### Directions
Copy out, from the data below, each line in which the word "spawning" occurs.

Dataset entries
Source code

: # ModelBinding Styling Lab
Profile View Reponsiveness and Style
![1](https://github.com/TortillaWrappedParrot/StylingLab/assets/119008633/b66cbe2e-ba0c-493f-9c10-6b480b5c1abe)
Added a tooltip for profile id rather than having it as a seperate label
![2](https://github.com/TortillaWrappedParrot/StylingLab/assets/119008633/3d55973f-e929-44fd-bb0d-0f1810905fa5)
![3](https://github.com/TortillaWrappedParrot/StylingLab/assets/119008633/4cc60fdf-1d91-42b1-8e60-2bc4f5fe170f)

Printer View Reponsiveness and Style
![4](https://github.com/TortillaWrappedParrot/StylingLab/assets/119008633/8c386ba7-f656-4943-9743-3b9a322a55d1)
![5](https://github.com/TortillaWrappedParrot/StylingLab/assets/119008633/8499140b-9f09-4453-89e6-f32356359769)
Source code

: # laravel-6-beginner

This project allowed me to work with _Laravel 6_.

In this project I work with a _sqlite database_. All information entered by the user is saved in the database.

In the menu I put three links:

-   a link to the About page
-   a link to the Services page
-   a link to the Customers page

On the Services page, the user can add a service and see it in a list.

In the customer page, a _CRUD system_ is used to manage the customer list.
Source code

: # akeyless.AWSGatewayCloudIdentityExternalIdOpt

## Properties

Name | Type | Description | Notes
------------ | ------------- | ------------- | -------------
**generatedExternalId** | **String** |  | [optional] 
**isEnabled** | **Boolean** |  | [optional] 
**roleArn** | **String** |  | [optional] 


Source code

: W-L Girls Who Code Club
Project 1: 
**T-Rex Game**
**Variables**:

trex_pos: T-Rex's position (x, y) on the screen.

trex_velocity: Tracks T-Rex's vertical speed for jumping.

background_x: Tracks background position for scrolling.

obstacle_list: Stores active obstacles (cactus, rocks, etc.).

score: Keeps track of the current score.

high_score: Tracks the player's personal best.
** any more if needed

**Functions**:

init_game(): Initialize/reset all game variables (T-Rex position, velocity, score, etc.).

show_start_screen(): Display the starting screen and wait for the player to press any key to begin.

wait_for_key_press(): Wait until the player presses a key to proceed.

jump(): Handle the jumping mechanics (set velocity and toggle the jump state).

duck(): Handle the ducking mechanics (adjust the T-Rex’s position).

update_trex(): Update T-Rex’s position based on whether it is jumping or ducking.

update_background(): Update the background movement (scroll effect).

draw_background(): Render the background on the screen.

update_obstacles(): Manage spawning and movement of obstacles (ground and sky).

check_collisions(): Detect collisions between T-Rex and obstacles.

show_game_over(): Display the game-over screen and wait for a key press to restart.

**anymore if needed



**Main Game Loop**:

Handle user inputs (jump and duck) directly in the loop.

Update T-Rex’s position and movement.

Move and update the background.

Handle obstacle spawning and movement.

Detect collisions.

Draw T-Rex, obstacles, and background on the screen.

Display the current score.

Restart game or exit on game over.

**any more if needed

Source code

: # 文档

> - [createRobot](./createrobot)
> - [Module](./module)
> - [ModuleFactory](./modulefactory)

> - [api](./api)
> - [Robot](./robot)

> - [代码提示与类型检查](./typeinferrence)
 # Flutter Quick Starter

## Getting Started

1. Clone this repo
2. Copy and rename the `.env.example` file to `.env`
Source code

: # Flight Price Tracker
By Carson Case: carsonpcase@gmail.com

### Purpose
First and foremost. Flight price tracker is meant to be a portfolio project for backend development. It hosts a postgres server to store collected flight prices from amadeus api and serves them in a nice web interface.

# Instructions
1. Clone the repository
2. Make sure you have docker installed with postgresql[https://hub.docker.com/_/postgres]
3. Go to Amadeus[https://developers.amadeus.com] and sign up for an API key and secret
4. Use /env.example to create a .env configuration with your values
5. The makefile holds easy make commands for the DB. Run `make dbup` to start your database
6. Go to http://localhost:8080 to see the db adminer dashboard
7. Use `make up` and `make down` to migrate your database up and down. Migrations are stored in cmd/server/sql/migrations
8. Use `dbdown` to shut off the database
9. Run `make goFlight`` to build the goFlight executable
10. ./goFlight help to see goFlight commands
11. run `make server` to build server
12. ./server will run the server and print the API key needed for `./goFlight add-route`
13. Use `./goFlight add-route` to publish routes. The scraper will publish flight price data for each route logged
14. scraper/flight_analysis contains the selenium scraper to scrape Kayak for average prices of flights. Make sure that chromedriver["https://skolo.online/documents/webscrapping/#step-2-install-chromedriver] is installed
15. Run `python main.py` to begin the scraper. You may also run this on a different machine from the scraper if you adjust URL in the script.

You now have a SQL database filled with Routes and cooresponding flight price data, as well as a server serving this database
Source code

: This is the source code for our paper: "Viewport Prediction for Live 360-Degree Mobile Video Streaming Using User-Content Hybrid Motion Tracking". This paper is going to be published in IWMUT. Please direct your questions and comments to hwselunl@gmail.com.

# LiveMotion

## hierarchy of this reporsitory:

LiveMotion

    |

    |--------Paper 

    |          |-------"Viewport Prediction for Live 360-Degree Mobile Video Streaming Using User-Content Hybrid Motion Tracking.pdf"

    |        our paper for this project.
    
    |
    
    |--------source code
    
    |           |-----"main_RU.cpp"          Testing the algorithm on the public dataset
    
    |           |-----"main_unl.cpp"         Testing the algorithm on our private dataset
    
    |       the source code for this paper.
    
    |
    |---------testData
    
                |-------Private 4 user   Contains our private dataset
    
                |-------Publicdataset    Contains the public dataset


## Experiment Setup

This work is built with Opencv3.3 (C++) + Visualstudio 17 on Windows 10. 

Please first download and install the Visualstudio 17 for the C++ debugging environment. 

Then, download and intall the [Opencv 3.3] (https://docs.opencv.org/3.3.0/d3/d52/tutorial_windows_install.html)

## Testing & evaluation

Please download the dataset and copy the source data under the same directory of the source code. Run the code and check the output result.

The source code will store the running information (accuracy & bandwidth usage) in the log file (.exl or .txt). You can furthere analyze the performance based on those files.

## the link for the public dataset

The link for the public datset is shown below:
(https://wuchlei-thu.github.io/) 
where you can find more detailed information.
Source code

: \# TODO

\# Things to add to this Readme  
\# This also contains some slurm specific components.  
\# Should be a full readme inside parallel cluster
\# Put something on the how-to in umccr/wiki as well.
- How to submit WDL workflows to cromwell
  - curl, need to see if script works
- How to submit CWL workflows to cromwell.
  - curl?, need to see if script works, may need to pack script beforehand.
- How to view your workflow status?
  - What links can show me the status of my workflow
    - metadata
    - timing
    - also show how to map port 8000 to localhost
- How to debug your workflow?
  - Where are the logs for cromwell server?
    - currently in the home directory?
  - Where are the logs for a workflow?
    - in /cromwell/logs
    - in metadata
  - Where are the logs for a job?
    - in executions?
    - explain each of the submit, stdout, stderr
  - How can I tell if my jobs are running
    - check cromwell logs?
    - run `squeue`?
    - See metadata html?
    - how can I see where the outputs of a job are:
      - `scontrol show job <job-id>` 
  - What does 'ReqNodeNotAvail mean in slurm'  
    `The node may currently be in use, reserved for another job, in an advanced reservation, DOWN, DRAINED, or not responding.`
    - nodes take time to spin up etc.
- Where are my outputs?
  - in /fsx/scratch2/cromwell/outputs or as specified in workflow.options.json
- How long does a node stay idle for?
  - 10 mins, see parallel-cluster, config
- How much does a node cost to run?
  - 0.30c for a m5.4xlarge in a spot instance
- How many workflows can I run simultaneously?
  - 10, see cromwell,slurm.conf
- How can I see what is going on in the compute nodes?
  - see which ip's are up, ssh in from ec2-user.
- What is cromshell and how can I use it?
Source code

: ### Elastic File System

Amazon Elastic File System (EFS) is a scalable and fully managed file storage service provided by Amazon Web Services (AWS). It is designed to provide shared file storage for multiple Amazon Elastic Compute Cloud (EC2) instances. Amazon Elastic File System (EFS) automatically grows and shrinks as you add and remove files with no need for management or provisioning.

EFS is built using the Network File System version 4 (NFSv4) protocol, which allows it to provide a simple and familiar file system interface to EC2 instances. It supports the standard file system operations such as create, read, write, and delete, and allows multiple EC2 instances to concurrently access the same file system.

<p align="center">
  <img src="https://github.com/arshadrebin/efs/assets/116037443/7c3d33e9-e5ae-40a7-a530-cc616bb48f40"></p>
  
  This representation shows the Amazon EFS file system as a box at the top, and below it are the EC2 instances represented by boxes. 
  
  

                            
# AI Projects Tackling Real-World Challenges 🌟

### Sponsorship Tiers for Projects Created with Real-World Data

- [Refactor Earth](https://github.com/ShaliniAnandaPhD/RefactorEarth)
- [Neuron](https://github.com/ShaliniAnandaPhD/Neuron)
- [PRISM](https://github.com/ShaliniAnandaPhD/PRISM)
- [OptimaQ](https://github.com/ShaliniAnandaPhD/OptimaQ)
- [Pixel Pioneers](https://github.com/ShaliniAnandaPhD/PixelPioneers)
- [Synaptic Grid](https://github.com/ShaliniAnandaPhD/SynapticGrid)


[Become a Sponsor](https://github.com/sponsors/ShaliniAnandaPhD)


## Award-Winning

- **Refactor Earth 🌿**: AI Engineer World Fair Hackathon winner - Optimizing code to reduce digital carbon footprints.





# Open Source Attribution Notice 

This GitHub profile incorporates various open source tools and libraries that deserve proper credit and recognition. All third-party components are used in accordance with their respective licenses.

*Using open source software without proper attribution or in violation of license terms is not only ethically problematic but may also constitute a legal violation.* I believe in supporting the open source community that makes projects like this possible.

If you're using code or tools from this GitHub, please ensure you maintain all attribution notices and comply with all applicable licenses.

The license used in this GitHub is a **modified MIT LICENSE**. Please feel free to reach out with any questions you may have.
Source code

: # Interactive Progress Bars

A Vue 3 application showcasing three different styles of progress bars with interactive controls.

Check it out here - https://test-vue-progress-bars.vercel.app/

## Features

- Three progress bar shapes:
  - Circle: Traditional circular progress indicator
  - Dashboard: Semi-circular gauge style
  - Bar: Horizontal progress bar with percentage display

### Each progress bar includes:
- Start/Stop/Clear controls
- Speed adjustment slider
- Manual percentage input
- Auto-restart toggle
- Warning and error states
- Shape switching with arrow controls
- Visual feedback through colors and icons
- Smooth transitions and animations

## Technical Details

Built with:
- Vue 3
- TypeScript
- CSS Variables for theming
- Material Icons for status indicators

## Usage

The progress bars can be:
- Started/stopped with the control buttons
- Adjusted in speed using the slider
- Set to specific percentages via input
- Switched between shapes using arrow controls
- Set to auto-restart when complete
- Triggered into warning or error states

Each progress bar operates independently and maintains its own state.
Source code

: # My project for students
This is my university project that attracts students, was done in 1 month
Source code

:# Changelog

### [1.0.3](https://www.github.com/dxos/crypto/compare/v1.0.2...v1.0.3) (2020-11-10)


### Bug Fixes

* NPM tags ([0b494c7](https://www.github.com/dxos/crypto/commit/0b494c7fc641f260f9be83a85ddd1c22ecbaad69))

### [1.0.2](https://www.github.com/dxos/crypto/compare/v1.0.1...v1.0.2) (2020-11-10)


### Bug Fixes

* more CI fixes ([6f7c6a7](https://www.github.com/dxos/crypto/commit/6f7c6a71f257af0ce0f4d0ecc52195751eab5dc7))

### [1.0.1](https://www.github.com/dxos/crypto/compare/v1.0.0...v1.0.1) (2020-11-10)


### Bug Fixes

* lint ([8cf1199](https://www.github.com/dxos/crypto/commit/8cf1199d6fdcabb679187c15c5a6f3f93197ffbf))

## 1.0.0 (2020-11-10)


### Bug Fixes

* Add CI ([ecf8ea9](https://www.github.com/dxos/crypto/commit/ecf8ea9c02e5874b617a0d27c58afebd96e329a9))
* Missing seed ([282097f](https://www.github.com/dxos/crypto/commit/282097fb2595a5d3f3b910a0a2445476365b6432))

### Output for this exercise
update_obstacles(): Manage spawning and movement of obstacles (ground and sky).
Handle obstacle spawning and movement.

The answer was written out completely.